Source texts of formatted documents:
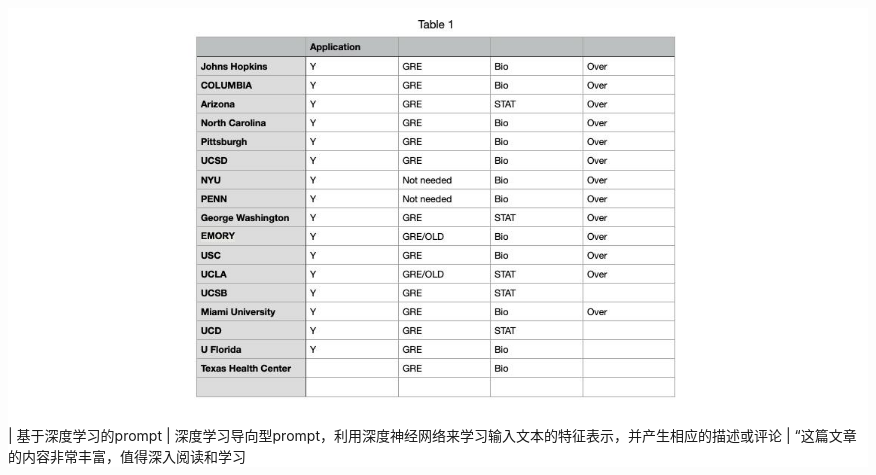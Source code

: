 <div align="center"> <img src="temp_1030_0.png" width = 500/> </div>

| 基于深度学习的prompt | 深度学习导向型prompt，利用深度神经网络来学习输入文本的特征表示，并产生相应的描述或评论 | “这篇文章的内容非常丰富，值得深入阅读和学习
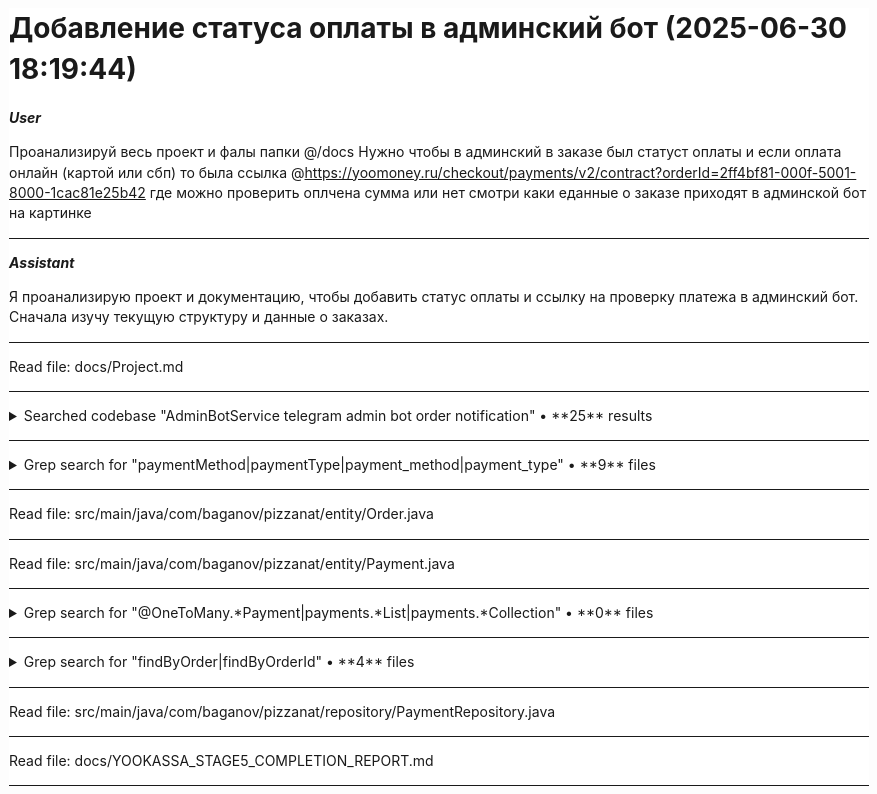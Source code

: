 

# Добавление статуса оплаты в админский бот (2025-06-30 18:19:44)

_**User**_

Проанализируй весь проект и фалы папки @/docs   Нужно чтобы в админский в заказе был статуст оплаты и если оплата онлайн (картой или сбп) то была ссылка @https://yoomoney.ru/checkout/payments/v2/contract?orderId=2ff4bf81-000f-5001-8000-1cac81e25b42  где можно проверить оплчена сумма или нет  смотри каки еданные о заказе приходят в админской бот на картинке

---

_**Assistant**_

Я проанализирую проект и документацию, чтобы добавить статус оплаты и ссылку на проверку платежа в админский бот. Сначала изучу текущую структуру и данные о заказах.

---

Read file: docs/Project.md

---

<details><summary>Searched codebase "AdminBotService telegram admin bot order notification" • **25** results</summary></details>

---

<details><summary>Grep search for "paymentMethod|paymentType|payment_method|payment_type" • **9** files</summary></details>

---

Read file: src/main/java/com/baganov/pizzanat/entity/Order.java

---

Read file: src/main/java/com/baganov/pizzanat/entity/Payment.java

---

<details><summary>Grep search for "@OneToMany.*Payment|payments.*List|payments.*Collection" • **0** files</summary></details>

---

<details><summary>Grep search for "findByOrder|findByOrderId" • **4** files</summary></details>

---

Read file: src/main/java/com/baganov/pizzanat/repository/PaymentRepository.java

---

Read file: docs/YOOKASSA_STAGE5_COMPLETION_REPORT.md

---
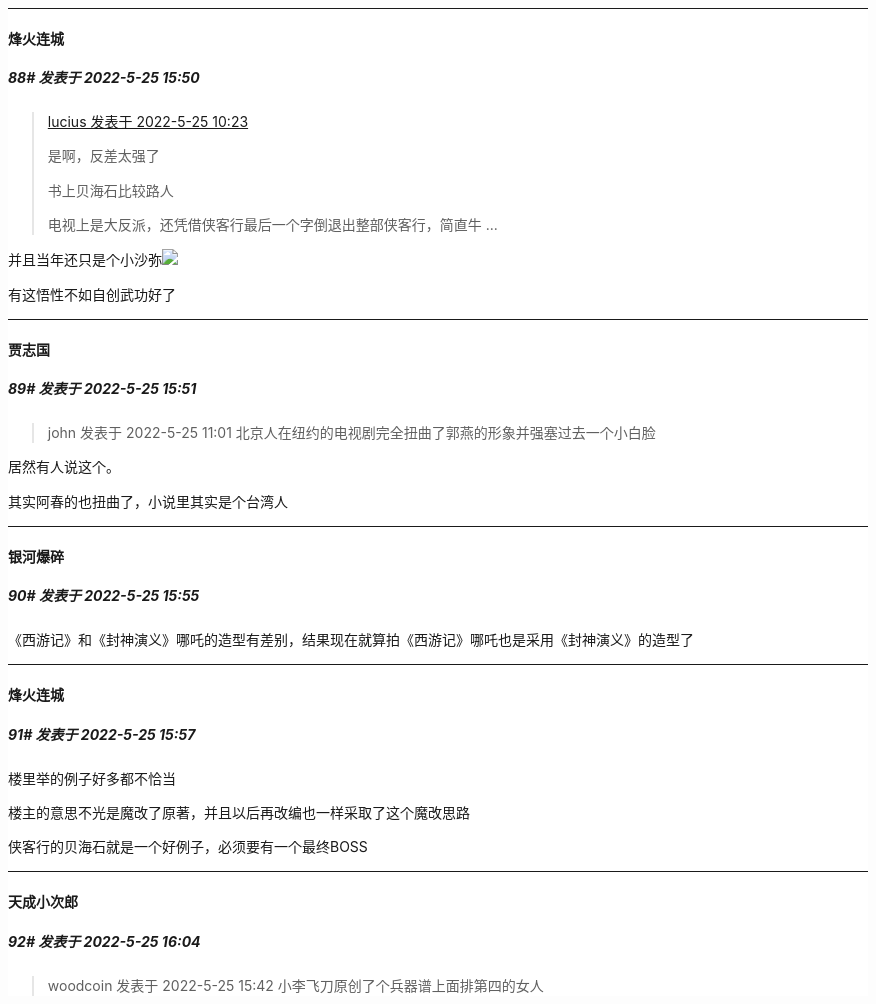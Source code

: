 *****

####  烽火连城  
##### 88#       发表于 2022-5-25 15:50

<blockquote><a href="httphttps://bbs.saraba1st.com/2b/forum.php?mod=redirect&amp;goto=findpost&amp;pid=55980378&amp;ptid=2071243" target="_blank">lucius 发表于 2022-5-25 10:23</a>

是啊，反差太强了

书上贝海石比较路人

电视上是大反派，还凭借侠客行最后一个字倒退出整部侠客行，简直牛 ...</blockquote>
并且当年还只是个小沙弥<img src="https://static.saraba1st.com/image/smiley/face2017/048.png" referrerpolicy="no-referrer">

有这悟性不如自创武功好了

*****

####  贾志国  
##### 89#       发表于 2022-5-25 15:51

<blockquote>john 发表于 2022-5-25 11:01
北京人在纽约的电视剧完全扭曲了郭燕的形象并强塞过去一个小白脸</blockquote>
居然有人说这个。

其实阿春的也扭曲了，小说里其实是个台湾人



*****

####  银河爆碎  
##### 90#       发表于 2022-5-25 15:55

《西游记》和《封神演义》哪吒的造型有差别，结果现在就算拍《西游记》哪吒也是采用《封神演义》的造型了



*****

####  烽火连城  
##### 91#       发表于 2022-5-25 15:57

楼里举的例子好多都不恰当

楼主的意思不光是魔改了原著，并且以后再改编也一样采取了这个魔改思路

侠客行的贝海石就是一个好例子，必须要有一个最终BOSS



*****

####  天成小次郎  
##### 92#       发表于 2022-5-25 16:04

<blockquote>woodcoin 发表于 2022-5-25 15:42
小李飞刀原创了个兵器谱上面排第四的女人
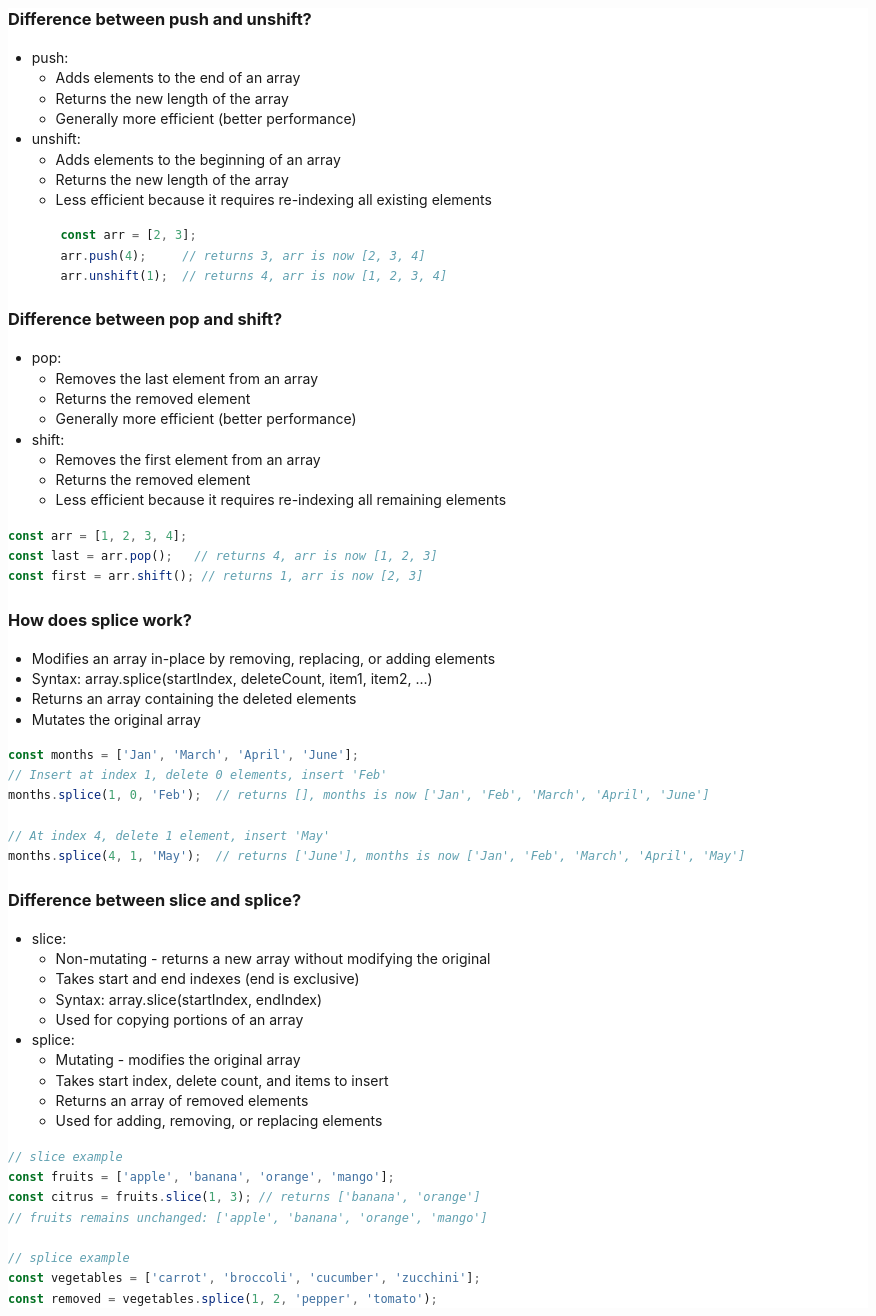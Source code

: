 ### Difference between push and unshift?
- push:
    - Adds elements to the end of an array
    - Returns the new length of the array
    - Generally more efficient (better performance)
- unshift:
    - Adds elements to the beginning of an array
    - Returns the new length of the array
    - Less efficient because it requires re-indexing all existing elements
    ```js
        const arr = [2, 3];
        arr.push(4);     // returns 3, arr is now [2, 3, 4]
        arr.unshift(1);  // returns 4, arr is now [1, 2, 3, 4]
    ```
### Difference between pop and shift?
- pop:
    - Removes the last element from an array
    - Returns the removed element
    - Generally more efficient (better performance)
- shift:
    - Removes the first element from an array
    - Returns the removed element
    - Less efficient because it requires re-indexing all remaining elements
```js
const arr = [1, 2, 3, 4];
const last = arr.pop();   // returns 4, arr is now [1, 2, 3]
const first = arr.shift(); // returns 1, arr is now [2, 3]
```
### How does splice work?
- Modifies an array in-place by removing, replacing, or adding elements
- Syntax: array.splice(startIndex, deleteCount, item1, item2, ...)
- Returns an array containing the deleted elements
- Mutates the original array
```js
const months = ['Jan', 'March', 'April', 'June'];
// Insert at index 1, delete 0 elements, insert 'Feb'
months.splice(1, 0, 'Feb');  // returns [], months is now ['Jan', 'Feb', 'March', 'April', 'June']

// At index 4, delete 1 element, insert 'May'
months.splice(4, 1, 'May');  // returns ['June'], months is now ['Jan', 'Feb', 'March', 'April', 'May']
```
### Difference between slice and splice?
- slice:
    - Non-mutating - returns a new array without modifying the original
    - Takes start and end indexes (end is exclusive)
    - Syntax: array.slice(startIndex, endIndex)
    - Used for copying portions of an array
- splice:
    - Mutating - modifies the original array
    - Takes start index, delete count, and items to insert
    - Returns an array of removed elements
    - Used for adding, removing, or replacing elements
```js
// slice example
const fruits = ['apple', 'banana', 'orange', 'mango'];
const citrus = fruits.slice(1, 3); // returns ['banana', 'orange']
// fruits remains unchanged: ['apple', 'banana', 'orange', 'mango']

// splice example
const vegetables = ['carrot', 'broccoli', 'cucumber', 'zucchini'];
const removed = vegetables.splice(1, 2, 'pepper', 'tomato');
```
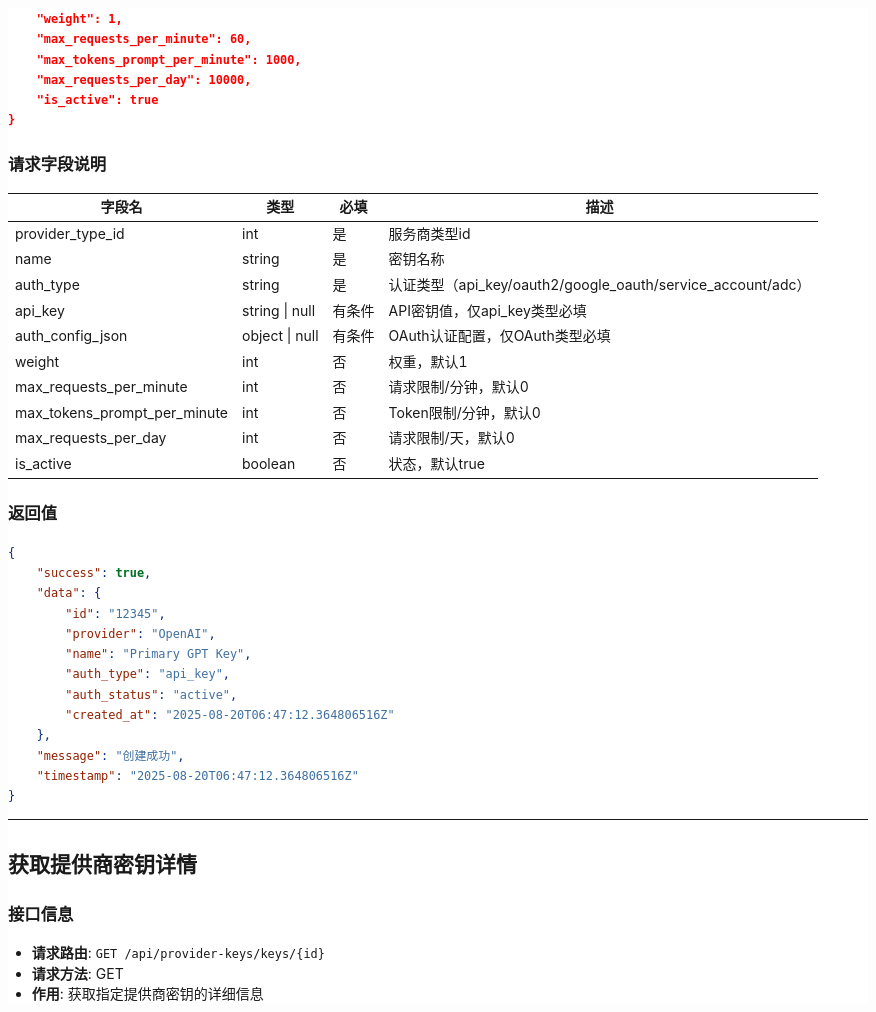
 ```json
    "weight": 1,
    "max_requests_per_minute": 60,
    "max_tokens_prompt_per_minute": 1000,
    "max_requests_per_day": 10000,
    "is_active": true
}
```

### 请求字段说明
| 字段名 | 类型 | 必填 | 描述 |
|--------|------|------|------|
| provider_type_id | int | 是 | 服务商类型id |
| name | string | 是 | 密钥名称 |
| auth_type | string | 是 | 认证类型（api_key/oauth2/google_oauth/service_account/adc） |
| api_key | string \| null | 有条件 | API密钥值，仅api_key类型必填 |
| auth_config_json | object \| null | 有条件 | OAuth认证配置，仅OAuth类型必填 |
| weight | int | 否 | 权重，默认1 |
| max_requests_per_minute | int | 否 | 请求限制/分钟，默认0 |
| max_tokens_prompt_per_minute | int | 否 | Token限制/分钟，默认0 |
| max_requests_per_day | int | 否 | 请求限制/天，默认0 |
| is_active | boolean | 否 | 状态，默认true |

### 返回值
```json
{
    "success": true,
    "data": {
        "id": "12345",
        "provider": "OpenAI",
        "name": "Primary GPT Key",
        "auth_type": "api_key",
        "auth_status": "active",
        "created_at": "2025-08-20T06:47:12.364806516Z"
    },
    "message": "创建成功",
    "timestamp": "2025-08-20T06:47:12.364806516Z"
}
```

---

## 获取提供商密钥详情

### 接口信息
- **请求路由**: `GET /api/provider-keys/keys/{id}`
- **请求方法**: GET
- **作用**: 获取指定提供商密钥的详细信息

**DIRECTIONS**
Check each line of the records for the word "null", then state how many lines have it, as a number only.

**WRITTEN SOLUTION**
2